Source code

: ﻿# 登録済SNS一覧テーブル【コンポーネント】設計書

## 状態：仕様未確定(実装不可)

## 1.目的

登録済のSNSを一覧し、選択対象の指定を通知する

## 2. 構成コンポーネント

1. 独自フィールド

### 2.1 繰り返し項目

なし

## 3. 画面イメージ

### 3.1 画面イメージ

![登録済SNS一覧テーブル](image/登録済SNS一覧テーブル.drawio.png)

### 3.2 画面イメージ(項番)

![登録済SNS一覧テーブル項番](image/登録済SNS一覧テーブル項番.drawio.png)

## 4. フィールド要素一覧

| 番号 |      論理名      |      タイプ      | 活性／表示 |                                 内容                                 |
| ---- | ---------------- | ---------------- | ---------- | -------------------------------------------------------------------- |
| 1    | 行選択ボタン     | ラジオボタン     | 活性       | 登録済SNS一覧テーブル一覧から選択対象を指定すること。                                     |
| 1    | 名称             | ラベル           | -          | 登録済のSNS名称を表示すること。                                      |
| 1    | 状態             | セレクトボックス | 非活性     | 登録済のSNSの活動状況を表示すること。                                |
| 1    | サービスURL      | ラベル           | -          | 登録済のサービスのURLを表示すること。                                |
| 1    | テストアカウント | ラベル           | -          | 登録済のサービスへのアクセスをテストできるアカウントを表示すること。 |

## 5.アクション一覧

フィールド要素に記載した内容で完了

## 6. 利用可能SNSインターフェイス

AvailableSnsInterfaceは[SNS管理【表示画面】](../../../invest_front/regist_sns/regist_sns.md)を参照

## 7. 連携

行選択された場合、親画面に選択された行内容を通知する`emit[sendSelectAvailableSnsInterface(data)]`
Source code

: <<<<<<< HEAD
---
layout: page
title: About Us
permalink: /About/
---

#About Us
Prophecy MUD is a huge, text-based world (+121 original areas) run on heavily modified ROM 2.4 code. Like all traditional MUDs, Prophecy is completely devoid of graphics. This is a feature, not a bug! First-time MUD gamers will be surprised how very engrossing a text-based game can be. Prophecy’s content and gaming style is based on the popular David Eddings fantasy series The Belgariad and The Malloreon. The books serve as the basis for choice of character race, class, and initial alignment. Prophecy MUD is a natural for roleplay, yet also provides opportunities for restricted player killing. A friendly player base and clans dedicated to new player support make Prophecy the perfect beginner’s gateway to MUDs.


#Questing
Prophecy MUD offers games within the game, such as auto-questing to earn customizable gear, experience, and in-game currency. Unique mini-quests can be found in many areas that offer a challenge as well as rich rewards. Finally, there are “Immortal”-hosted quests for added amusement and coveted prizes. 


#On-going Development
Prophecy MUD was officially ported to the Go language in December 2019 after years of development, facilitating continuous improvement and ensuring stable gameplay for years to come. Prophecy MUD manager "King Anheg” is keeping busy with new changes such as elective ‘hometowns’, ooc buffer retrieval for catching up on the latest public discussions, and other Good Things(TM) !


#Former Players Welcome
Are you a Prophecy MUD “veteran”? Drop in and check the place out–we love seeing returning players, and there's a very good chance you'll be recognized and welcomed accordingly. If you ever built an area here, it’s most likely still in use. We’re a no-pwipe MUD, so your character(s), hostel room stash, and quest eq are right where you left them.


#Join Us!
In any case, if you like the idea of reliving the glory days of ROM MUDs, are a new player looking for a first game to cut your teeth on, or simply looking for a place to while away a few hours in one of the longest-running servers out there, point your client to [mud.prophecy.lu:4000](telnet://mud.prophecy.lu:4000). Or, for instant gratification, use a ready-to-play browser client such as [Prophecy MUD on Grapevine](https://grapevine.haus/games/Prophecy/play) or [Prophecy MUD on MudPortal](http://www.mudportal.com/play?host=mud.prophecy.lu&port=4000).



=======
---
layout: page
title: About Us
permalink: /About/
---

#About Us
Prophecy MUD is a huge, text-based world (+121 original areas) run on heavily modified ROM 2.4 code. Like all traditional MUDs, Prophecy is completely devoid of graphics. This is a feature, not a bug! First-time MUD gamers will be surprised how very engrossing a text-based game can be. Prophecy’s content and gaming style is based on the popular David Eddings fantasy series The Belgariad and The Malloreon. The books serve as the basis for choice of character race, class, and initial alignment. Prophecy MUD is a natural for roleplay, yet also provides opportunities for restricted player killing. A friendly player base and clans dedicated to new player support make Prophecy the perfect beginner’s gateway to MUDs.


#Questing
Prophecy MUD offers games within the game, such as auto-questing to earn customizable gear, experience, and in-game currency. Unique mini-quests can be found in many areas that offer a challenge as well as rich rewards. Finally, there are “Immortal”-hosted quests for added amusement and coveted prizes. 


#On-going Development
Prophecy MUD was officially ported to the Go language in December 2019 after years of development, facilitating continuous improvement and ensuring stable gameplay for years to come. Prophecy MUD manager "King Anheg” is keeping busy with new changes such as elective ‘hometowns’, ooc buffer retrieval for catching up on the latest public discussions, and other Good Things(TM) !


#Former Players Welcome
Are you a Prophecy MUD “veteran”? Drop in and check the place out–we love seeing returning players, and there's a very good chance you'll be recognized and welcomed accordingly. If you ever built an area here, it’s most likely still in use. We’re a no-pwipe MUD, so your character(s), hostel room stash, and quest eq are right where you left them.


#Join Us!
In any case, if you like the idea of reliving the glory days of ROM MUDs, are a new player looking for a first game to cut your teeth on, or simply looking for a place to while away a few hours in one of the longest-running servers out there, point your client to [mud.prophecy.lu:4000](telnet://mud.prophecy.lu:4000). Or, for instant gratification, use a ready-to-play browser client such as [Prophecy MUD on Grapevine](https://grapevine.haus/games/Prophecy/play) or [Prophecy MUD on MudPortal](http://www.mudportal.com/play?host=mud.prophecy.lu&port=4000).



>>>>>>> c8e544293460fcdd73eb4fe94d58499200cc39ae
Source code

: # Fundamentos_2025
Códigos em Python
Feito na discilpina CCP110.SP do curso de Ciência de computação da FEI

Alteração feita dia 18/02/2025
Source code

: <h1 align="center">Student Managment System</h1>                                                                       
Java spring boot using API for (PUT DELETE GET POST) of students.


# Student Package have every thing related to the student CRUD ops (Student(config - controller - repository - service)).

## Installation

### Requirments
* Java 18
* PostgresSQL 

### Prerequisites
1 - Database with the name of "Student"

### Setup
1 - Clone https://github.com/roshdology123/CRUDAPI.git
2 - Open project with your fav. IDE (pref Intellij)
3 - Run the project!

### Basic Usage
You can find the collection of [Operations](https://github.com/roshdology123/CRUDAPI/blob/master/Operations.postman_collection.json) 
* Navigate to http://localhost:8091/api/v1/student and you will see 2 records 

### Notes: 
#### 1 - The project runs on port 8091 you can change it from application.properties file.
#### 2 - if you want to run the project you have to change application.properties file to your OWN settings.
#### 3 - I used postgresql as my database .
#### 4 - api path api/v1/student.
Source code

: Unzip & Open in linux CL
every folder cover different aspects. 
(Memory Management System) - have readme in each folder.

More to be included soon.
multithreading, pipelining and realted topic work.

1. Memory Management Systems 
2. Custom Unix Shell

----------------

→ **Prompt**
An exact copy of all the records above is needed.

→ **Result for this exercise**
Source code

: ﻿# 登録済SNS一覧テーブル【コンポーネント】設計書

## 状態：仕様未確定(実装不可)

## 1.目的

登録済のSNSを一覧し、選択対象の指定を通知する

## 2. 構成コンポーネント

1. 独自フィールド

### 2.1 繰り返し項目

なし

## 3. 画面イメージ

### 3.1 画面イメージ

![登録済SNS一覧テーブル](image/登録済SNS一覧テーブル.drawio.png)

### 3.2 画面イメージ(項番)

![登録済SNS一覧テーブル項番](image/登録済SNS一覧テーブル項番.drawio.png)

## 4. フィールド要素一覧

| 番号 |      論理名      |      タイプ      | 活性／表示 |                                 内容                                 |
| ---- | ---------------- | ---------------- | ---------- | -------------------------------------------------------------------- |
| 1    | 行選択ボタン     | ラジオボタン     | 活性       | 登録済SNS一覧テーブル一覧から選択対象を指定すること。                                     |
| 1    | 名称             | ラベル           | -          | 登録済のSNS名称を表示すること。                                      |
| 1    | 状態             | セレクトボックス | 非活性     | 登録済のSNSの活動状況を表示すること。                                |
| 1    | サービスURL      | ラベル           | -          | 登録済のサービスのURLを表示すること。                                |
| 1    | テストアカウント | ラベル           | -          | 登録済のサービスへのアクセスをテストできるアカウントを表示すること。 |

## 5.アクション一覧

フィールド要素に記載した内容で完了

## 6. 利用可能SNSインターフェイス

AvailableSnsInterfaceは[SNS管理【表示画面】](../../../invest_front/regist_sns/regist_sns.md)を参照

## 7. 連携

行選択された場合、親画面に選択された行内容を通知する`emit[sendSelectAvailableSnsInterface(data)]`
Source code

: <<<<<<< HEAD
---
layout: page
title: About Us
permalink: /About/
---

#About Us
Prophecy MUD is a huge, text-based world (+121 original areas) run on heavily modified ROM 2.4 code. Like all traditional MUDs, Prophecy is completely devoid of graphics. This is a feature, not a bug! First-time MUD gamers will be surprised how very engrossing a text-based game can be. Prophecy’s content and gaming style is based on the popular David Eddings fantasy series The Belgariad and The Malloreon. The books serve as the basis for choice of character race, class, and initial alignment. Prophecy MUD is a natural for roleplay, yet also provides opportunities for restricted player killing. A friendly player base and clans dedicated to new player support make Prophecy the perfect beginner’s gateway to MUDs.


#Questing
Prophecy MUD offers games within the game, such as auto-questing to earn customizable gear, experience, and in-game currency. Unique mini-quests can be found in many areas that offer a challenge as well as rich rewards. Finally, there are “Immortal”-hosted quests for added amusement and coveted prizes. 


#On-going Development
Prophecy MUD was officially ported to the Go language in December 2019 after years of development, facilitating continuous improvement and ensuring stable gameplay for years to come. Prophecy MUD manager "King Anheg” is keeping busy with new changes such as elective ‘hometowns’, ooc buffer retrieval for catching up on the latest public discussions, and other Good Things(TM) !


#Former Players Welcome
Are you a Prophecy MUD “veteran”? Drop in and check the place out–we love seeing returning players, and there's a very good chance you'll be recognized and welcomed accordingly. If you ever built an area here, it’s most likely still in use. We’re a no-pwipe MUD, so your character(s), hostel room stash, and quest eq are right where you left them.


#Join Us!
In any case, if you like the idea of reliving the glory days of ROM MUDs, are a new player looking for a first game to cut your teeth on, or simply looking for a place to while away a few hours in one of the longest-running servers out there, point your client to [mud.prophecy.lu:4000](telnet://mud.prophecy.lu:4000). Or, for instant gratification, use a ready-to-play browser client such as [Prophecy MUD on Grapevine](https://grapevine.haus/games/Prophecy/play) or [Prophecy MUD on MudPortal](http://www.mudportal.com/play?host=mud.prophecy.lu&port=4000).



=======
---
layout: page
title: About Us
permalink: /About/
---

#About Us
Prophecy MUD is a huge, text-based world (+121 original areas) run on heavily modified ROM 2.4 code. Like all traditional MUDs, Prophecy is completely devoid of graphics. This is a feature, not a bug! First-time MUD gamers will be surprised how very engrossing a text-based game can be. Prophecy’s content and gaming style is based on the popular David Eddings fantasy series The Belgariad and The Malloreon. The books serve as the basis for choice of character race, class, and initial alignment. Prophecy MUD is a natural for roleplay, yet also provides opportunities for restricted player killing. A friendly player base and clans dedicated to new player support make Prophecy the perfect beginner’s gateway to MUDs.


#Questing
Prophecy MUD offers games within the game, such as auto-questing to earn customizable gear, experience, and in-game currency. Unique mini-quests can be found in many areas that offer a challenge as well as rich rewards. Finally, there are “Immortal”-hosted quests for added amusement and coveted prizes. 


#On-going Development
Prophecy MUD was officially ported to the Go language in December 2019 after years of development, facilitating continuous improvement and ensuring stable gameplay for years to come. Prophecy MUD manager "King Anheg” is keeping busy with new changes such as elective ‘hometowns’, ooc buffer retrieval for catching up on the latest public discussions, and other Good Things(TM) !


#Former Players Welcome
Are you a Prophecy MUD “veteran”? Drop in and check the place out–we love seeing returning players, and there's a very good chance you'll be recognized and welcomed accordingly. If you ever built an area here, it’s most likely still in use. We’re a no-pwipe MUD, so your character(s), hostel room stash, and quest eq are right where you left them.


#Join Us!
In any case, if you like the idea of reliving the glory days of ROM MUDs, are a new player looking for a first game to cut your teeth on, or simply looking for a place to while away a few hours in one of the longest-running servers out there, point your client to [mud.prophecy.lu:4000](telnet://mud.prophecy.lu:4000). Or, for instant gratification, use a ready-to-play browser client such as [Prophecy MUD on Grapevine](https://grapevine.haus/games/Prophecy/play) or [Prophecy MUD on MudPortal](http://www.mudportal.com/play?host=mud.prophecy.lu&port=4000).



>>>>>>> c8e544293460fcdd73eb4fe94d58499200cc39ae
Source code

: # Fundamentos_2025
Códigos em Python
Feito na discilpina CCP110.SP do curso de Ciência de computação da FEI

Alteração feita dia 18/02/2025
Source code

: <h1 align="center">Student Managment System</h1>                                                                       
Java spring boot using API for (PUT DELETE GET POST) of students.


# Student Package have every thing related to the student CRUD ops (Student(config - controller - repository - service)).

## Installation

### Requirments
* Java 18
* PostgresSQL 

### Prerequisites
1 - Database with the name of "Student"

### Setup
1 - Clone https://github.com/roshdology123/CRUDAPI.git
2 - Open project with your fav. IDE (pref Intellij)
3 - Run the project!

### Basic Usage
You can find the collection of [Operations](https://github.com/roshdology123/CRUDAPI/blob/master/Operations.postman_collection.json) 
* Navigate to http://localhost:8091/api/v1/student and you will see 2 records 

### Notes: 
#### 1 - The project runs on port 8091 you can change it from application.properties file.
#### 2 - if you want to run the project you have to change application.properties file to your OWN settings.
#### 3 - I used postgresql as my database .
#### 4 - api path api/v1/student.
Source code

: Unzip & Open in linux CL
every folder cover different aspects. 
(Memory Management System) - have readme in each folder.

More to be included soon.
multithreading, pipelining and realted topic work.

1. Memory Management Systems 
2. Custom Unix Shell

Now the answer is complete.